AZCO Mining - Update respecting Princeton
        Mining Corporation

            VANCOUVER, B.C.--Nov. 22, 1995--AZCO MINING
        INC. (TSE, AMEX:AZC) AZCO Mining Inc. (the "Company") announces an
        update in respect to its agreement in principle of September 20,
        1995 (the "Agreement") with Princeton Mining Corporation

            Under the terms of the Agreement the Company has made request
        for access to the $3 million credit facility to be supplied by
        Princeton, however, this request has not been fulfilled.  The
        Company has issued notice to Princeton of noncompliance with the
        Agreement and with such funding request.  Princeton has advised the
        Company that it is making all efforts to secure funding to satisfy
        the request but, in any event, has further advised that it disagrees
        with the Company's interpretation as to the requirement to provide
        the facility and disagrees with the Company's position that it is in
        non-compliance of the Agreement.  
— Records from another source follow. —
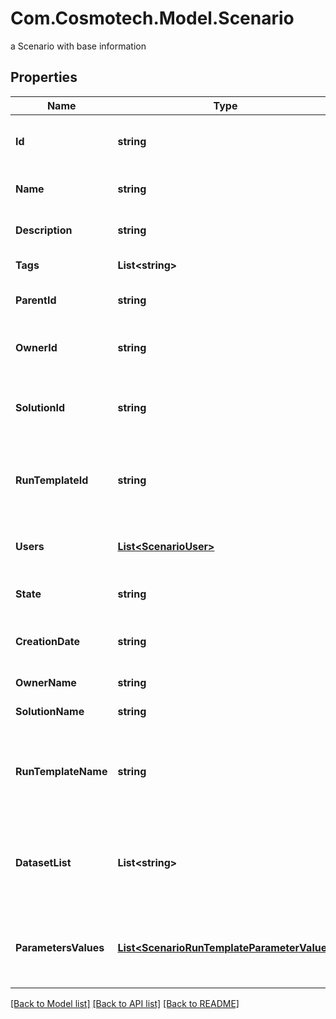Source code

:# Com.Cosmotech.Model.Scenario
a Scenario with base information

## Properties

Name | Type | Description | Notes
------------ | ------------- | ------------- | -------------
**Id** | **string** | the Scenario unique identifier | [optional] [readonly] 
**Name** | **string** | the Scenario name | 
**Description** | **string** | the Scenario description | [optional] 
**Tags** | **List&lt;string&gt;** | the list of tags | [optional] 
**ParentId** | **string** | the Scenario parent id | [optional] 
**OwnerId** | **string** | the user id which own this Scenario | [optional] [readonly] 
**SolutionId** | **string** | the Solution Id associated with this Scenario | [optional] [readonly] 
**RunTemplateId** | **string** | the Solution Run Template Id associated with this Scenario | [optional] 
**Users** | [**List&lt;ScenarioUser&gt;**](ScenarioUser.md) | the list of users Id with their role | [optional] 
**State** | **string** | the Scenario state | [optional] [readonly] 
**CreationDate** | **string** | the Scenario creation date | [optional] [readonly] 
**OwnerName** | **string** | the name of the owner | [optional] [readonly] 
**SolutionName** | **string** | the Solution name | [optional] [readonly] 
**RunTemplateName** | **string** | the Solution Run Template name associated with this Scenario | [optional] [readonly] 
**DatasetList** | **List&lt;string&gt;** | the list of Dataset Id associated to this Scenario Run Template | [optional] 
**ParametersValues** | [**List&lt;ScenarioRunTemplateParameterValue&gt;**](ScenarioRunTemplateParameterValue.md) | the list of Solution Run Template parameters values | [optional] 

[[Back to Model list]](../README.md#documentation-for-models) [[Back to API list]](../README.md#documentation-for-api-endpoints) [[Back to README]](../README.md)

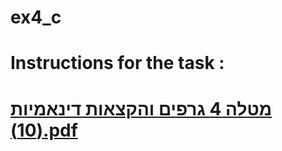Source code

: # ex4_c 

# Instructions for the task : 

# [מטלה 4 גרפים והקצאות דינאמיות (10).pdf](https://github.com/rotshira/ex4_c/files/7834640/4.10.pdf)
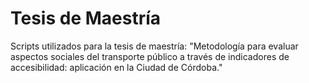 # Tesis de Maestría
Scripts utilizados para la tesis de maestría: "Metodología para evaluar aspectos sociales del transporte público a través de indicadores de accesibilidad: aplicación en la Ciudad de Córdoba."
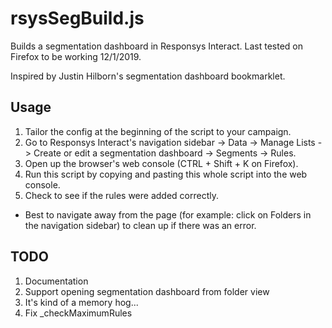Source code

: # rsysSegBuild.js
Builds a segmentation dashboard in Responsys Interact.
Last tested on Firefox to be working 12/1/2019.

Inspired by Justin Hilborn's segmentation dashboard bookmarklet.

## Usage
1. Tailor the config at the beginning of the script to your campaign.
2. Go to Responsys Interact's navigation sidebar -> Data -> Manage Lists -> Create or edit a segmentation dashboard -> Segments -> Rules.
3. Open up the browser's web console (CTRL + Shift + K on Firefox).
4. Run this script by copying and pasting this whole script into the web console.
5. Check to see if the rules were added correctly.

- Best to navigate away from the page (for example: click on Folders in the navigation sidebar) to clean up if there was an error.

## TODO
1. Documentation
2. Support opening segmentation dashboard from folder view
3. It's kind of a memory hog...
4. Fix \_checkMaximumRules
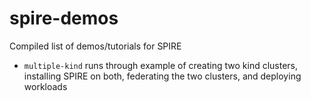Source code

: # spire-demos

Compiled list of demos/tutorials for SPIRE

- `multiple-kind` runs through example of creating two kind clusters, installing SPIRE on both, federating the two clusters, and deploying workloads
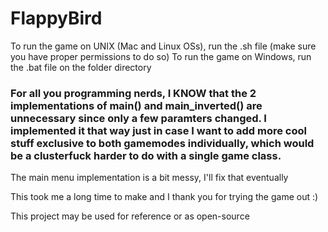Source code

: # FlappyBird

To run the game on UNIX (Mac and Linux OSs), run the .sh file (make sure you have proper permissions to do so)
To run the game on Windows, run the .bat file on the folder directory


### For all you programming nerds, I KNOW that the 2 implementations of main() and main_inverted() are unnecessary since only a few paramters changed. I implemented it that way just in case I want to add more cool stuff exclusive to both gamemodes individually, which would be a clusterfuck harder to do with a single game class.

The main menu implementation is a bit messy, I'll fix that eventually

This took me a long time to make and I thank you for trying the game out :)

This project may be used for reference or as open-source
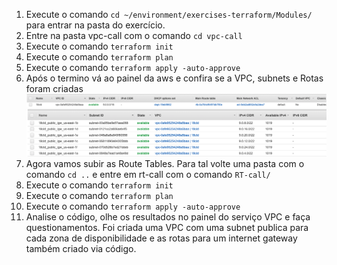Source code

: 1. Execute o comando `cd ~/environment/exercises-terraform/Modules/` para entrar na pasta do exercício.
2. Entre na pasta vpc-call com o comando `cd vpc-call`
3. Execute o comando `terraform init`
4. Execute o comando `terraform plan`
5. Execute o comando `terraform apply -auto-approve`
6. Após o termino vá ao painel da aws e confira se a VPC, subnets e Rotas foram criadas
   ![vpc](images/vpccreated.png)
   ![sub](images/subnetscreated.png)
7. Agora vamos subir as Route Tables. Para tal volte uma pasta com o comando `cd ..` e entre em rt-call com o comando `RT-call/`
8. Execute o comando `terraform init`
9.  Execute o comando `terraform plan`
10. Execute o comando `terraform apply -auto-approve`
11. Analise o código, olhe os resultados no painel do serviço VPC e faça questionamentos. Foi criada uma VPC com uma subnet publica para cada zona de disponibilidade e as rotas para um internet gateway também criado via código.
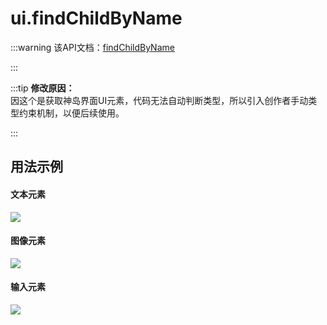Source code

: # ui.findChildByName
:::warning
该API文档：[findChildByName](https://docs.box3lab.com/api/GameUI/UiNode.html#findChildByName)

:::

:::tip
**修改原因：**  
因这个是获取神岛界面UI元素，代码无法自动判断类型，所以引入创作者手动类型约束机制，以便后续使用。

:::

## 用法示例
#### **文本元素**
![](/uifind.webp)



#### **图像元素**
![](/uiimg.webp)




#### **输入元素**
![](/uiinp.webp)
            In the event that the credit facility is not available on terms
        acceptable to the Company or the shareholders of the Company do not
        approve the Phelps Dodge transaction, and without any other
        financing alternative, the Company would be compelled to seek
        reorganization pursuant to Chapter 11 of Title 11 of the U.S. Code
        or a liquidation pursuant to Chapter 7 or title 11 of the U.S. Code.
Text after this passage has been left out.